- **To do**:
Each line below that contains the word "given" must be copied.

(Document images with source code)
□ □ □
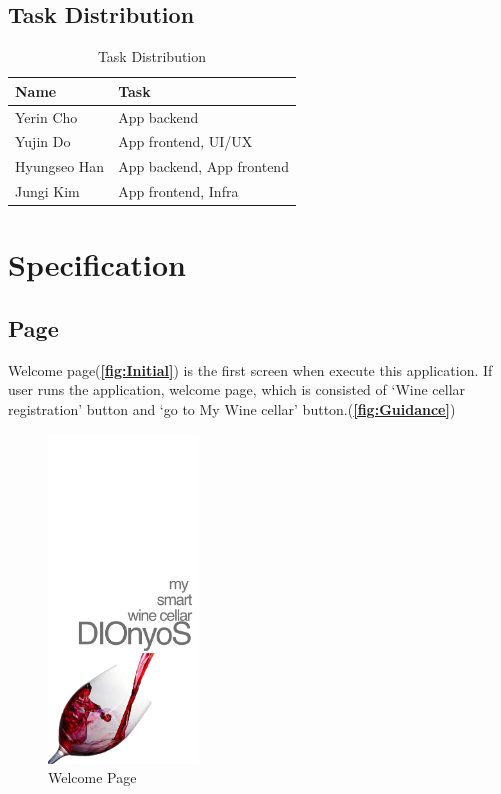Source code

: \documentclass[sigconf, nonacm]{acmart}
\begin{document}
\subsection{Task Distribution}
\begin{table}[hb]%
  \caption{Task Distribution}
  \label{tab:freq}
  \begin{tabular}{|p{3cm}|p{4.4cm}|}
    \toprule
    \textbf{Name} & \textbf{Task}\\
    \midrule
    Yerin Cho & App backend \\
    Yujin Do & App frontend, UI/UX \\
    Hyungseo Han & App backend, App frontend \\
    Jungi Kim & App frontend, Infra \\
  \bottomrule
\end{tabular}
\end{table}

\section{Specification}

\noindent \subsection{Page}
Welcome page(\textbf{\autoref{fig:Initial}}) is the first screen when execute this application. If user runs the application, welcome page, which is consisted of ‘Wine cellar registration’ button and ‘go to My Wine cellar’ button.(\textbf{\autoref{fig:Guidance}})
\begin{figure}
  \centering
  \includegraphics[width=4cm]{firstpage.png}
  \caption{Welcome Page}
  \label{fig:Initial}
\end{figure}
\end{document}
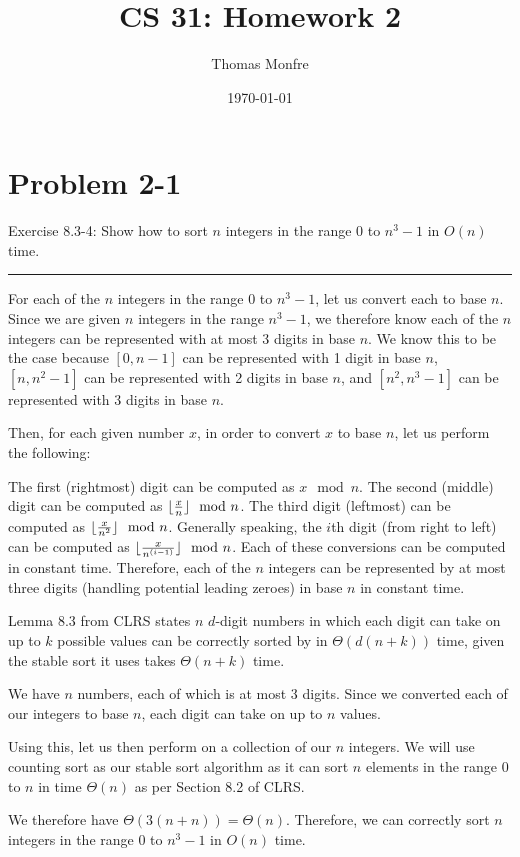 \documentclass[11pt]{article}
\title{CS 31: Homework 2}
\author{Thomas Monfre}
\date{\today}
\def\separateline{\medskip\hrule\medskip}
\DeclarePairedDelimiter\floor{\lfloor}{\rfloor}
\begin{document}
\maketitle

\section{Problem 2-1}
Exercise 8.3-4: Show how to sort $n$ integers in the range 0 to $n^3 - 1$ in $O(n)$ time.
\separateline

For each of the $n$ integers in the range 0 to $n^3 - 1$, let us convert each to base $n$. Since we are given $n$ integers in the range $n^3 - 1$, we therefore know each of the $n$ integers can be represented with at most 3 digits in base $n$. We know this to be the case because $[0, n-1]$ can be represented with 1 digit in base $n$, $[n, n^2 - 1]$ can be represented with 2 digits in base $n$, and $[n^2, n^3 - 1]$ can be represented with 3 digits in base $n$.

Then, for each given number $x$, in order to convert $x$ to base $n$, let us perform the following:

The first (rightmost) digit can be computed as $x \mod n$. The second (middle) digit can be computed as $\floor{\frac{x}{n}} \mod n$. The third digit (leftmost) can be computed as $\floor{\frac{x}{n^2}} \mod n$. Generally speaking, the $i$th digit (from right to left) can be computed as $\floor{\frac{x}{n^{(i - 1)}}} \mod n$. Each of these conversions can be computed in constant time. Therefore, each of the $n$ integers can be represented by at most three digits (handling potential leading zeroes) in base $n$ in constant time.

Lemma 8.3 from CLRS states $n$ $d$-digit numbers in which each digit can take on up to $k$ possible values can be correctly sorted by  in $\Theta(d(n + k))$ time, given the stable sort it uses takes $\Theta(n + k)$ time.

We have $n$ numbers, each of which is at most 3 digits. Since we converted each of our integers to base $n$, each digit can take on up to $n$ values.

Using this, let us then perform  on a collection of our $n$ integers. We will use counting sort as our stable sort algorithm as it can sort $n$ elements in the range 0 to $n$ in time $\Theta(n)$ as per Section 8.2 of CLRS.

We therefore have $\Theta(3(n + n)) = \Theta(n)$. Therefore, we can correctly sort $n$ integers in the range 0 to $n^3 - 1$ in $O(n)$ time.
\end{document}

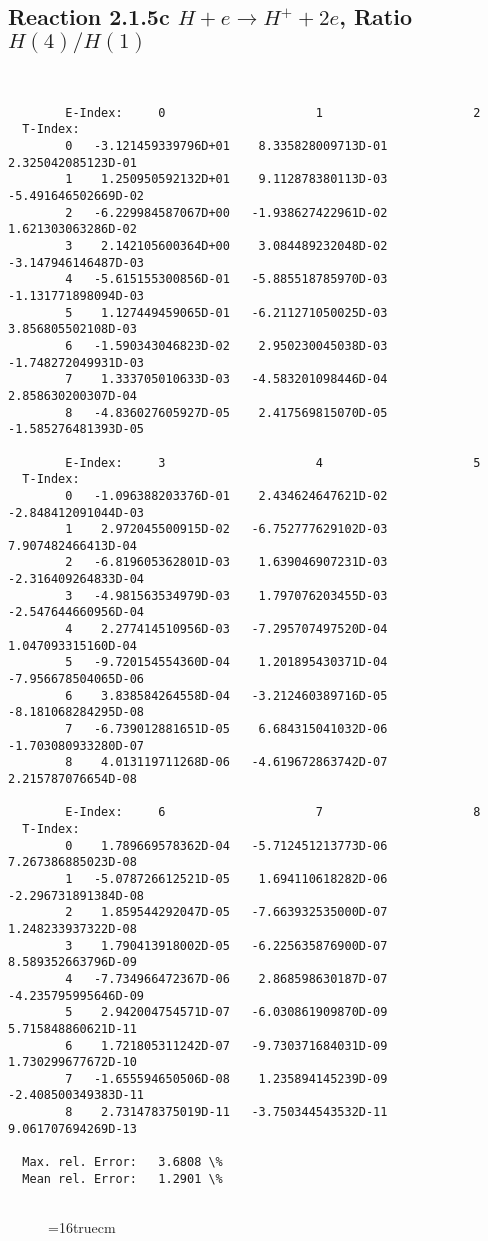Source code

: \documentclass[12pt,dvipdfmx]{article}
\begin{document}
\newpage
\subsection{
Reaction 2.1.5c  $H + e \rightarrow H^+ + 2e$, Ratio $H(4)/H(1)$
}


\begin{small}\begin{verbatim}


        E-Index:     0                     1                     2
  T-Index:
        0   -3.121459339796D+01    8.335828009713D-01    2.325042085123D-01
        1    1.250950592132D+01    9.112878380113D-03   -5.491646502669D-02
        2   -6.229984587067D+00   -1.938627422961D-02    1.621303063286D-02
        3    2.142105600364D+00    3.084489232048D-02   -3.147946146487D-03
        4   -5.615155300856D-01   -5.885518785970D-03   -1.131771898094D-03
        5    1.127449459065D-01   -6.211271050025D-03    3.856805502108D-03
        6   -1.590343046823D-02    2.950230045038D-03   -1.748272049931D-03
        7    1.333705010633D-03   -4.583201098446D-04    2.858630200307D-04
        8   -4.836027605927D-05    2.417569815070D-05   -1.585276481393D-05

        E-Index:     3                     4                     5
  T-Index:
        0   -1.096388203376D-01    2.434624647621D-02   -2.848412091044D-03
        1    2.972045500915D-02   -6.752777629102D-03    7.907482466413D-04
        2   -6.819605362801D-03    1.639046907231D-03   -2.316409264833D-04
        3   -4.981563534979D-03    1.797076203455D-03   -2.547644660956D-04
        4    2.277414510956D-03   -7.295707497520D-04    1.047093315160D-04
        5   -9.720154554360D-04    1.201895430371D-04   -7.956678504065D-06
        6    3.838584264558D-04   -3.212460389716D-05   -8.181068284295D-08
        7   -6.739012881651D-05    6.684315041032D-06   -1.703080933280D-07
        8    4.013119711268D-06   -4.619672863742D-07    2.215787076654D-08

        E-Index:     6                     7                     8
  T-Index:
        0    1.789669578362D-04   -5.712451213773D-06    7.267386885023D-08
        1   -5.078726612521D-05    1.694110618282D-06   -2.296731891384D-08
        2    1.859544292047D-05   -7.663932535000D-07    1.248233937322D-08
        3    1.790413918002D-05   -6.225635876900D-07    8.589352663796D-09
        4   -7.734966472367D-06    2.868598630187D-07   -4.235795995646D-09
        5    2.942004754571D-07   -6.030861909870D-09    5.715848860621D-11
        6    1.721805311242D-07   -9.730371684031D-09    1.730299677672D-10
        7   -1.655594650506D-08    1.235894145239D-09   -2.408500349383D-11
        8    2.731478375019D-11   -3.750344543532D-11    9.061707694269D-13

  Max. rel. Error:   3.6808 \%
  Mean rel. Error:   1.2901 \%


\end{verbatim}\end{small}
\begin{figure} \label{2.1.5c}
\epsfxsize=16truecm
\end{figure}
\end{document}
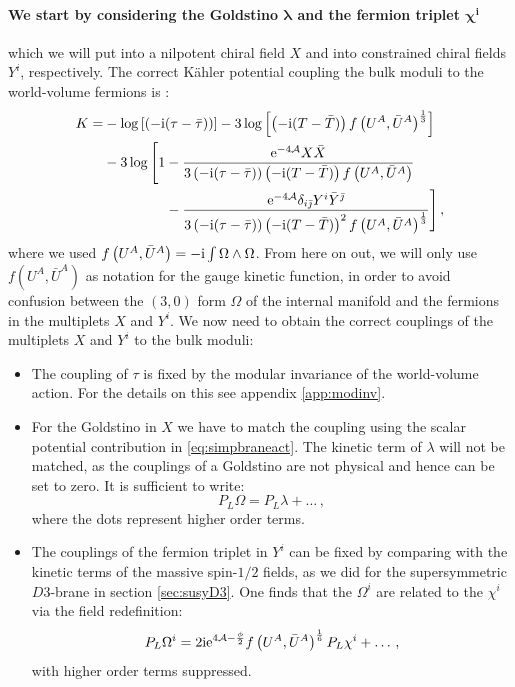 \documentclass[a4paper,12pt]{report}
\newcommand{\be}{\begin{equation}}
\newcommand{\ee}{\end{equation}}
\newcommand{\bea}{\begin{equation}\begin{aligned}}
\newcommand{\eea}{\end{aligned}\end{equation}}
\def\rmi{{\rm i}}
\def\rme{{\rm e}}
\def\jb{{\bar \jmath}}
\begin{document}
\paragraph{We start by considering the Goldstino $\mathbf{\lambda}$ and the fermion triplet $\mathbf{\chi^i}$} which we will put into a nilpotent chiral field $X$ and into constrained chiral fields $Y^i$, respectively. The correct Kähler potential coupling the bulk moduli to the world-volume fermions is \cite{GarciadelMoral:2017vnz}:
\bea 
K = &- \log\left[\left(-\rmi(\tau-\bar{\tau})\right)\right] - 3 \log\left[\left(-\rmi(T-\bar{T})\right)f\left(U^A,\bar{U}^A\right)^{\frac{1}{3}}\right]\\
&- 3\log \Bigg[ 1- \frac{\rme^{-4\mathcal{A}} X\bar{X}}{3\left(-\rmi (\tau-\bar{\tau})\right)\left(-\rmi(T-\bar{T})\right)f\left(U^A,\bar{U}^A\right)}\\
&\qquad \qquad \;\,  - \frac{\rme^{-4\mathcal{A}}\delta_{i\jb}Y^i \bar{Y}^\jb}{3\left(-\rmi (\tau-\bar{\tau})\right)\left(-\rmi(T-\bar{T})\right)^2 f\left(U^A,\bar{U}^A\right)^{\frac{1}{3}}}\Bigg]\,,
\eea
where we used $f\left(U^A,\bar{U}^A\right) = -\rmi \int \Omega \wedge \Omega$. From here on out, we will only use $f\left(U^A,\bar{U}^A\right)$ as notation for the gauge kinetic function, in order to avoid confusion between the $(3,0)$ form $\Omega$ of the internal manifold and the fermions in the multiplets $X$ and $Y^i$. We now need to obtain the correct couplings of the multiplets $X$ and $Y^i$ to the bulk moduli:
\begin{itemize}
\item The coupling of $\tau$ is fixed by the modular invariance of the world-volume action. For the details on this see appendix \ref{app:modinv}.
\item For the Goldstino in $X$ we have to match the coupling using the scalar potential contribution in \eqref{eq:simpbraneact}. The kinetic term of $\lambda$ will not be matched, as the couplings of a Goldstino are not physical and hence can be set to zero. It is sufficient to write:
\be 
P_L \Omega = P_L \lambda + \ldots\,,
\ee
where the dots represent higher order terms.
\item The couplings of the fermion triplet in $Y^i$ can be fixed by comparing with the kinetic terms of the massive spin-$1/2$ fields, as we did for the supersymmetric $D3$-brane in section \ref{sec:susyD3}. One finds that the $\Omega^i$ are related to the $\chi^i$ via the field redefinition:
\be 
P_L \Omega^i = 2 \rmi \rme^{4\mathcal{A}-\frac{\phi}{2}} f\left(U^A ,\bar{U}^A\right)^{\frac{1}{6}} P_L \chi^i + \ldots\,,
\ee
with higher order terms suppressed.
\end{itemize}
\end{document}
□ □ □
- **Answer section**:
For each of the $n$ integers in the range 0 to $n^3 - 1$, let us convert each to base $n$. Since we are given $n$ integers in the range $n^3 - 1$, we therefore know each of the $n$ integers can be represented with at most 3 digits in base $n$. We know this to be the case because $[0, n-1]$ can be represented with 1 digit in base $n$, $[n, n^2 - 1]$ can be represented with 2 digits in base $n$, and $[n^2, n^3 - 1]$ can be represented with 3 digits in base $n$.
Then, for each given number $x$, in order to convert $x$ to base $n$, let us perform the following:
Lemma 8.3 from CLRS states $n$ $d$-digit numbers in which each digit can take on up to $k$ possible values can be correctly sorted by  in $\Theta(d(n + k))$ time, given the stable sort it uses takes $\Theta(n + k)$ time.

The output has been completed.